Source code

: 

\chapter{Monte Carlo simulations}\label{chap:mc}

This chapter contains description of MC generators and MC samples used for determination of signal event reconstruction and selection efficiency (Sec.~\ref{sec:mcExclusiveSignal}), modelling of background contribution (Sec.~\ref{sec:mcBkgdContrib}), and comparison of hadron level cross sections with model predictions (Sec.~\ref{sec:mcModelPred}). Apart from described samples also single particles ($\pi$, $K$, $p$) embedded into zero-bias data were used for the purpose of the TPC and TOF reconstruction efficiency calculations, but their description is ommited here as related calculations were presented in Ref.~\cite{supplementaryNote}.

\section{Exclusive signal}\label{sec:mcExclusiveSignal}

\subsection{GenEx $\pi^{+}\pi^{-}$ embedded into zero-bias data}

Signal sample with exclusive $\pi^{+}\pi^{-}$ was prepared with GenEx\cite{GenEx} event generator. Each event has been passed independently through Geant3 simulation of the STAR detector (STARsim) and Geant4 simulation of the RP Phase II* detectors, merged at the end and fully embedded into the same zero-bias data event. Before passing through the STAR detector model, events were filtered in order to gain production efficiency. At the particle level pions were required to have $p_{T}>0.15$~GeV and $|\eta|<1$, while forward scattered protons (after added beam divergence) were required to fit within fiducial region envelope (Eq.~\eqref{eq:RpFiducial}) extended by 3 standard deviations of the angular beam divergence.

== Task brief ==
Reproduce the listing above exactly.

== Response to this task ==
Source code

: 

\chapter{Monte Carlo simulations}\label{chap:mc}

This chapter contains description of MC generators and MC samples used for determination of signal event reconstruction and selection efficiency (Sec.~\ref{sec:mcExclusiveSignal}), modelling of background contribution (Sec.~\ref{sec:mcBkgdContrib}), and comparison of hadron level cross sections with model predictions (Sec.~\ref{sec:mcModelPred}). Apart from described samples also single particles ($\pi$, $K$, $p$) embedded into zero-bias data were used for the purpose of the TPC and TOF reconstruction efficiency calculations, but their description is ommited here as related calculations were presented in Ref.~\cite{supplementaryNote}.

\section{Exclusive signal}\label{sec:mcExclusiveSignal}

\subsection{GenEx $\pi^{+}\pi^{-}$ embedded into zero-bias data}

Signal sample with exclusive $\pi^{+}\pi^{-}$ was prepared with GenEx\cite{GenEx} event generator. Each event has been passed independently through Geant3 simulation of the STAR detector (STARsim) and Geant4 simulation of the RP Phase II* detectors, merged at the end and fully embedded into the same zero-bias data event. Before passing through the STAR detector model, events were filtered in order to gain production efficiency. At the particle level pions were required to have $p_{T}>0.15$~GeV and $|\eta|<1$, while forward scattered protons (after added beam divergence) were required to fit within fiducial region envelope (Eq.~\eqref{eq:RpFiducial}) extended by 3 standard deviations of the angular beam divergence.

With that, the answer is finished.